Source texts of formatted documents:

* * *

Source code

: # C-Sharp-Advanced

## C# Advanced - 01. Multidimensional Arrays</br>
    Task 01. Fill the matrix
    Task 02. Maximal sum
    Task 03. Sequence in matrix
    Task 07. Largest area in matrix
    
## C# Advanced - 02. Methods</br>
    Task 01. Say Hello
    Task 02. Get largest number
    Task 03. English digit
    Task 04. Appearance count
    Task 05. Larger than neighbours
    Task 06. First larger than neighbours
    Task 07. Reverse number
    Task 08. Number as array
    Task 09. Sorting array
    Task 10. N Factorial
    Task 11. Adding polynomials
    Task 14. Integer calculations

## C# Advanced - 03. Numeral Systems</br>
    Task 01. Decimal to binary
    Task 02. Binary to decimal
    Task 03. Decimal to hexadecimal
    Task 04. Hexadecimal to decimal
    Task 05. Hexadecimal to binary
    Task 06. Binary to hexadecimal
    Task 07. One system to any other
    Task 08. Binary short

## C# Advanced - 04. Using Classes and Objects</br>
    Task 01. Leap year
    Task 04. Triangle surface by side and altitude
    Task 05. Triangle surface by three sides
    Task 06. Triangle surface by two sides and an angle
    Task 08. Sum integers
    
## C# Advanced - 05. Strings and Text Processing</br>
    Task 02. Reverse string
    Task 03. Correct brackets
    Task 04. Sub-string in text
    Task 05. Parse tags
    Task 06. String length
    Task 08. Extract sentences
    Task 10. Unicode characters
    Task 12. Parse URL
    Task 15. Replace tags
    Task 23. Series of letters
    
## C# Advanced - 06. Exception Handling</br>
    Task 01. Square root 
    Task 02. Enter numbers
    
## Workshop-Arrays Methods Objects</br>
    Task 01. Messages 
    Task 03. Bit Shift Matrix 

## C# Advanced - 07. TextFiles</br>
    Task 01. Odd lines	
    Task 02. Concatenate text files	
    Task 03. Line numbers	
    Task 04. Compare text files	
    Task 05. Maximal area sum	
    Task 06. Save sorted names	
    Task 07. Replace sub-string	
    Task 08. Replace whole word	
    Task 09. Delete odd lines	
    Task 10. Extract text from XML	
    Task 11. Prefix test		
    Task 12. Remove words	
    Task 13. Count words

* * *

An exact reproduction of all the records is required.

Source code

: # C-Sharp-Advanced

## C# Advanced - 01. Multidimensional Arrays</br>
    Task 01. Fill the matrix
    Task 02. Maximal sum
    Task 03. Sequence in matrix
    Task 07. Largest area in matrix
    
## C# Advanced - 02. Methods</br>
    Task 01. Say Hello
    Task 02. Get largest number
    Task 03. English digit
    Task 04. Appearance count
    Task 05. Larger than neighbours
    Task 06. First larger than neighbours
    Task 07. Reverse number
    Task 08. Number as array
    Task 09. Sorting array
    Task 10. N Factorial
    Task 11. Adding polynomials
    Task 14. Integer calculations

## C# Advanced - 03. Numeral Systems</br>
    Task 01. Decimal to binary
    Task 02. Binary to decimal
    Task 03. Decimal to hexadecimal
    Task 04. Hexadecimal to decimal
    Task 05. Hexadecimal to binary
    Task 06. Binary to hexadecimal
    Task 07. One system to any other
    Task 08. Binary short

## C# Advanced - 04. Using Classes and Objects</br>
    Task 01. Leap year
    Task 04. Triangle surface by side and altitude
    Task 05. Triangle surface by three sides
    Task 06. Triangle surface by two sides and an angle
    Task 08. Sum integers
    
## C# Advanced - 05. Strings and Text Processing</br>
    Task 02. Reverse string
    Task 03. Correct brackets
    Task 04. Sub-string in text
    Task 05. Parse tags
    Task 06. String length
    Task 08. Extract sentences
    Task 10. Unicode characters
    Task 12. Parse URL
    Task 15. Replace tags
    Task 23. Series of letters
    
## C# Advanced - 06. Exception Handling</br>
    Task 01. Square root 
    Task 02. Enter numbers
    
## Workshop-Arrays Methods Objects</br>
    Task 01. Messages 
    Task 03. Bit Shift Matrix 

## C# Advanced - 07. TextFiles</br>
    Task 01. Odd lines	
    Task 02. Concatenate text files	
    Task 03. Line numbers	
    Task 04. Compare text files	
    Task 05. Maximal area sum	
    Task 06. Save sorted names	
    Task 07. Replace sub-string	
    Task 08. Replace whole word	
    Task 09. Delete odd lines	
    Task 10. Extract text from XML	
    Task 11. Prefix test		
    Task 12. Remove words	
    Task 13. Count words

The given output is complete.